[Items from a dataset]
· · · ·
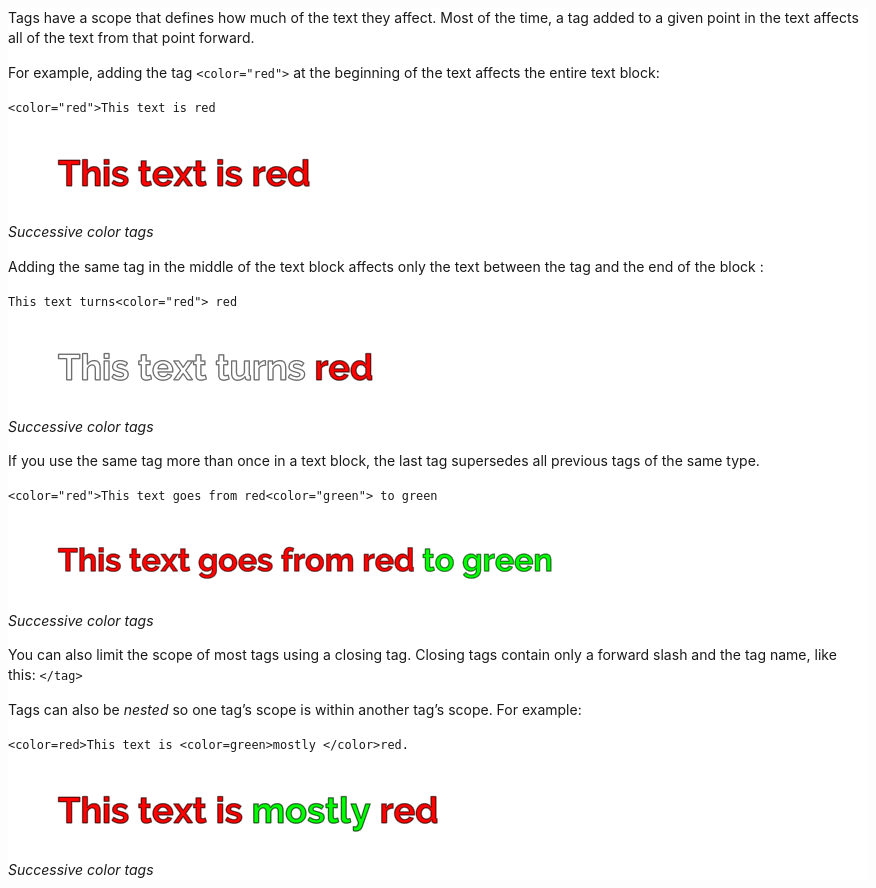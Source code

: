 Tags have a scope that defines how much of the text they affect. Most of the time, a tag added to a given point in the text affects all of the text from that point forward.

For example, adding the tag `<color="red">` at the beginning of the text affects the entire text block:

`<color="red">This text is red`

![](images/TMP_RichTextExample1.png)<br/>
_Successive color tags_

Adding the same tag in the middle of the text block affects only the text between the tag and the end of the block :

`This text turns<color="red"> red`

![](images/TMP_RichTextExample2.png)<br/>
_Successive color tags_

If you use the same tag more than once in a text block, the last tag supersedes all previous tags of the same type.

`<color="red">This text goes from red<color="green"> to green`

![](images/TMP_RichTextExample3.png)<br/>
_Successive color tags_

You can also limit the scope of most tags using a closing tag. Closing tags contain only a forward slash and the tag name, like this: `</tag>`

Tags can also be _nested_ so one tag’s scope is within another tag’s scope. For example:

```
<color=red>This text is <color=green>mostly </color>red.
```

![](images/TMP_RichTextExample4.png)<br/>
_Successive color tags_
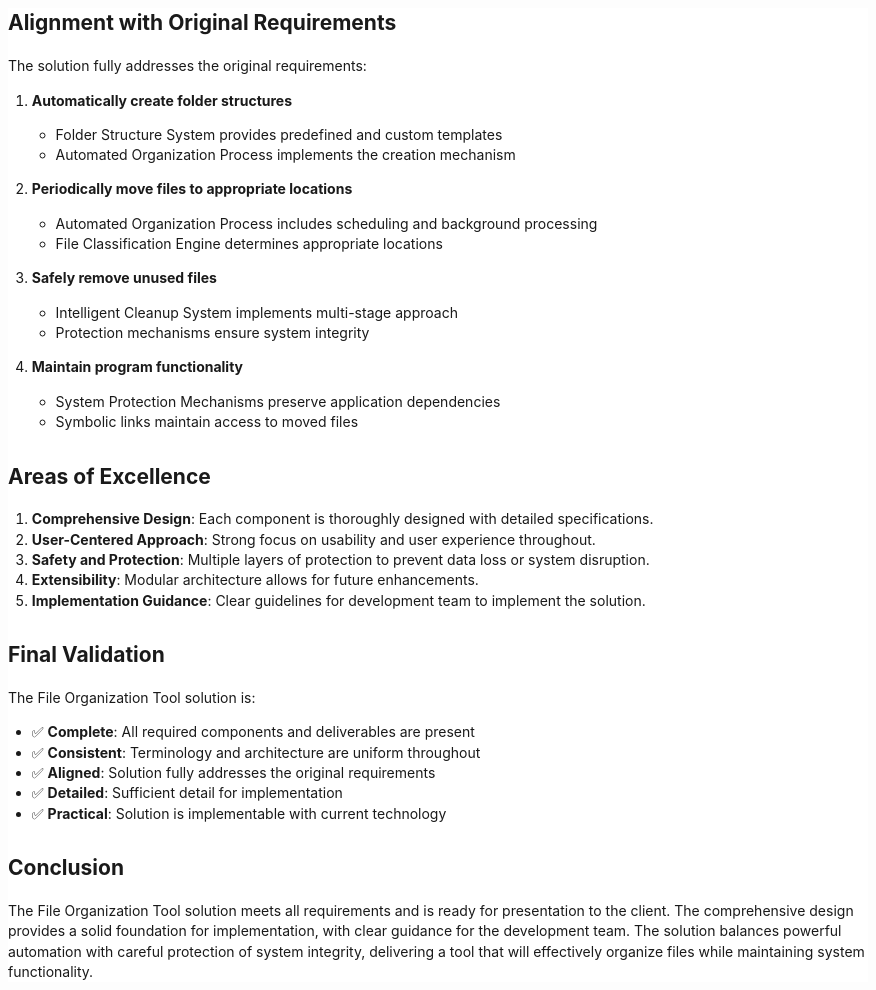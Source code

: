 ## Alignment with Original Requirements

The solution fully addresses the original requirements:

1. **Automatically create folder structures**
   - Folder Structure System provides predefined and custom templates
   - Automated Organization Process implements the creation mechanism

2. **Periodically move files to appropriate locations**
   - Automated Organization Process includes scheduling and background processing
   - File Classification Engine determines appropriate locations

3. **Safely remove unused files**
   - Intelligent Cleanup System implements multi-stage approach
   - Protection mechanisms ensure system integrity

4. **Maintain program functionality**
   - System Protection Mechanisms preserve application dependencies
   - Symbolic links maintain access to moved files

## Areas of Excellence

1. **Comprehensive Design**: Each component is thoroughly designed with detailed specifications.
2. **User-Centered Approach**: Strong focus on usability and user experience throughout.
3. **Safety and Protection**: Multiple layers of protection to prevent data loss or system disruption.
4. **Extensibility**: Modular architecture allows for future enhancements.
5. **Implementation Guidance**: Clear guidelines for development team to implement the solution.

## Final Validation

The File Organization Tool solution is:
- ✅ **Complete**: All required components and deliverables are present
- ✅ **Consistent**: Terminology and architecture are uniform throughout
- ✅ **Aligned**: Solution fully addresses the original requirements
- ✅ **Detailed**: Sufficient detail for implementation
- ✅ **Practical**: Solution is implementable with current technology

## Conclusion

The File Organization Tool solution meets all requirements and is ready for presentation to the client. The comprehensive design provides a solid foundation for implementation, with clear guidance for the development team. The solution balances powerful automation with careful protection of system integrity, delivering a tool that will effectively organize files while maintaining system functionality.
· · · ·
_Task requirements_
All lines from the one containing "- Automated Organization Process includes" to the end of the records are to be duplicated exactly, and no other lines are to be given.

_Answer area_
   - Automated Organization Process includes scheduling and background processing
   - File Classification Engine determines appropriate locations

3. **Safely remove unused files**
   - Intelligent Cleanup System implements multi-stage approach
   - Protection mechanisms ensure system integrity

4. **Maintain program functionality**
   - System Protection Mechanisms preserve application dependencies
   - Symbolic links maintain access to moved files

## Areas of Excellence

1. **Comprehensive Design**: Each component is thoroughly designed with detailed specifications.
2. **User-Centered Approach**: Strong focus on usability and user experience throughout.
3. **Safety and Protection**: Multiple layers of protection to prevent data loss or system disruption.
4. **Extensibility**: Modular architecture allows for future enhancements.
5. **Implementation Guidance**: Clear guidelines for development team to implement the solution.

## Final Validation

The File Organization Tool solution is:
- ✅ **Complete**: All required components and deliverables are present
- ✅ **Consistent**: Terminology and architecture are uniform throughout
- ✅ **Aligned**: Solution fully addresses the original requirements
- ✅ **Detailed**: Sufficient detail for implementation
- ✅ **Practical**: Solution is implementable with current technology

## Conclusion

The File Organization Tool solution meets all requirements and is ready for presentation to the client. The comprehensive design provides a solid foundation for implementation, with clear guidance for the development team. The solution balances powerful automation with careful protection of system integrity, delivering a tool that will effectively organize files while maintaining system functionality.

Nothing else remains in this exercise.